Recently, God has been using various people, circumstances, and scriptures in my life to remind me of his faithfulness, his providence, and his unimaginably great love and delight in me.
How did he know I was going to rely on these promises?

Thursday, June 25, 2009

On What I Saw with Scotty

So, the event I'm going to describe happened a few days ago, but I still want to share it, because it was too wonderful to keep to myself.

Fireflies

The sun set late
After a long summer day
Flecks of gold tint the vermilion skies
Twilight slowly spreads
Filling the sky
The way hot cocoa warms the body.
We sit in the grass
Cool beneath the darkening sky
Listening to the rippling water
And a light blinks beside me
The first firefly of summer
It hovers beside me
It rests in my hand
Blinks
And flies away beneath the trees
Where other little yellow lights
Flicker in the night
Rising like spark from a fire
Lighting
And extinguishing
Like the passing thoughts
That go forever unspoken

For all those of you who may have been seeing fireflies for weeks, please do not spoil my joy by posting on here and telling me all about it.

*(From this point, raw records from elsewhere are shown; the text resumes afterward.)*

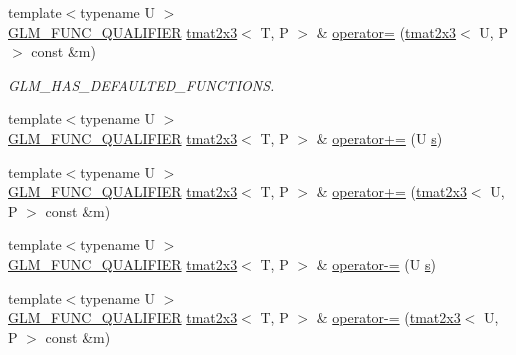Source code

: \begin{DoxyCompactItemize}
\item 
{\footnotesize template$<$typename U $>$ }\\\mbox{\hyperlink{setup_8hpp_a33fdea6f91c5f834105f7415e2a64407}{G\+L\+M\+\_\+\+F\+U\+N\+C\+\_\+\+Q\+U\+A\+L\+I\+F\+I\+ER}} \mbox{\hyperlink{structglm_1_1tmat2x3}{tmat2x3}}$<$ T, P $>$ \& \mbox{\hyperlink{structglm_1_1tmat2x3_a864869c76356750495b6d4172c8d84a3}{operator=}} (\mbox{\hyperlink{structglm_1_1tmat2x3}{tmat2x3}}$<$ U, P $>$ const \&m)
\begin{DoxyCompactList}\small\item\em G\+L\+M\+\_\+\+H\+A\+S\+\_\+\+D\+E\+F\+A\+U\+L\+T\+E\+D\+\_\+\+F\+U\+N\+C\+T\+I\+O\+NS. \end{DoxyCompactList}\item 
{\footnotesize template$<$typename U $>$ }\\\mbox{\hyperlink{setup_8hpp_a33fdea6f91c5f834105f7415e2a64407}{G\+L\+M\+\_\+\+F\+U\+N\+C\+\_\+\+Q\+U\+A\+L\+I\+F\+I\+ER}} \mbox{\hyperlink{structglm_1_1tmat2x3}{tmat2x3}}$<$ T, P $>$ \& \mbox{\hyperlink{structglm_1_1tmat2x3_a59f119877649405d4697179f9f281c0c}{operator+=}} (U \mbox{\hyperlink{glad_8h_af1b1d5edfea6a34daee7389b1b5810ad}{s}})
\item 
{\footnotesize template$<$typename U $>$ }\\\mbox{\hyperlink{setup_8hpp_a33fdea6f91c5f834105f7415e2a64407}{G\+L\+M\+\_\+\+F\+U\+N\+C\+\_\+\+Q\+U\+A\+L\+I\+F\+I\+ER}} \mbox{\hyperlink{structglm_1_1tmat2x3}{tmat2x3}}$<$ T, P $>$ \& \mbox{\hyperlink{structglm_1_1tmat2x3_aeedada1605cb25ac7e5e22b09c85df08}{operator+=}} (\mbox{\hyperlink{structglm_1_1tmat2x3}{tmat2x3}}$<$ U, P $>$ const \&m)
\item 
{\footnotesize template$<$typename U $>$ }\\\mbox{\hyperlink{setup_8hpp_a33fdea6f91c5f834105f7415e2a64407}{G\+L\+M\+\_\+\+F\+U\+N\+C\+\_\+\+Q\+U\+A\+L\+I\+F\+I\+ER}} \mbox{\hyperlink{structglm_1_1tmat2x3}{tmat2x3}}$<$ T, P $>$ \& \mbox{\hyperlink{structglm_1_1tmat2x3_ab20c10a9eacf4c5ba7c68b08d0421b76}{operator-\/=}} (U \mbox{\hyperlink{glad_8h_af1b1d5edfea6a34daee7389b1b5810ad}{s}})
\item 
{\footnotesize template$<$typename U $>$ }\\\mbox{\hyperlink{setup_8hpp_a33fdea6f91c5f834105f7415e2a64407}{G\+L\+M\+\_\+\+F\+U\+N\+C\+\_\+\+Q\+U\+A\+L\+I\+F\+I\+ER}} \mbox{\hyperlink{structglm_1_1tmat2x3}{tmat2x3}}$<$ T, P $>$ \& \mbox{\hyperlink{structglm_1_1tmat2x3_a7c726274f83d7577f62b165eafbb0510}{operator-\/=}} (\mbox{\hyperlink{structglm_1_1tmat2x3}{tmat2x3}}$<$ U, P $>$ const \&m)

\end{DoxyCompactItemize}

I am living in the city this summer, so my nature quota is quite low right now.

Monday, June 22, 2009

On Saying "Oops"

It seems to me that our culture refuses to accept that everyone fails at some point. It is as though we have a zero tolerance level for errors. Shortcomings serve as signs of incompetence and merit punishment. We expect perfection.
We're all still human, aren't we? Shouldn't we have figured out by now that we all make mitsakes?

Wednesday, June 17, 2009

On Church

Last night I went with my girlfriend and another friend to a young adult service at Crossroads Community Church at their north campus. I really did not know what to expect, but it was one of the coolest things I have done in a long time. I had a really good feeling about it as soon as I walked in and saw that everyone was sitting around tables. There was a brief time of worship, then a sort of guided discussion. We ended up talking about problems with the church. And we were IN church. It was very cool. It's something that needs to happen more often. The church has problems, more than I can possibly know how to list or even begin to think about solving. However, if the church comes together and recognizes these, maybe they will begin to change. That was the most beautiful part of the night: just the dialogue. It felt like what church was supposed to be. People coming together and seeking the truth about God, and talking about it with one another. I am not saying that there isn't a place for traditional church services, and it is not a debate I would be excited about getting involved in, it was just nice to feel unity in Christ.
On top of all that, I got to see my former youth pastor and mentor, Karl. He is an awesome guy, and it is always wonderful when I get to talk with him and catch up. Only adding to the coolness was the fact that we sang the song, Fire, Fall Down, a song I have not sang since Timber Lakes Camp over a year ago. It was also special because of a poem I had written only days earlier. It was from the perspective of an Elijah-esque character, trying to call down fire from heaven, but failing because he sought it with impure motives (not a self-referential analogy, just for the record). Thus, I was able to seek the fire, the Spirit of God while re-examining my own motives. It was an incredibly fitting song, all the more so because it was already dear to my heart.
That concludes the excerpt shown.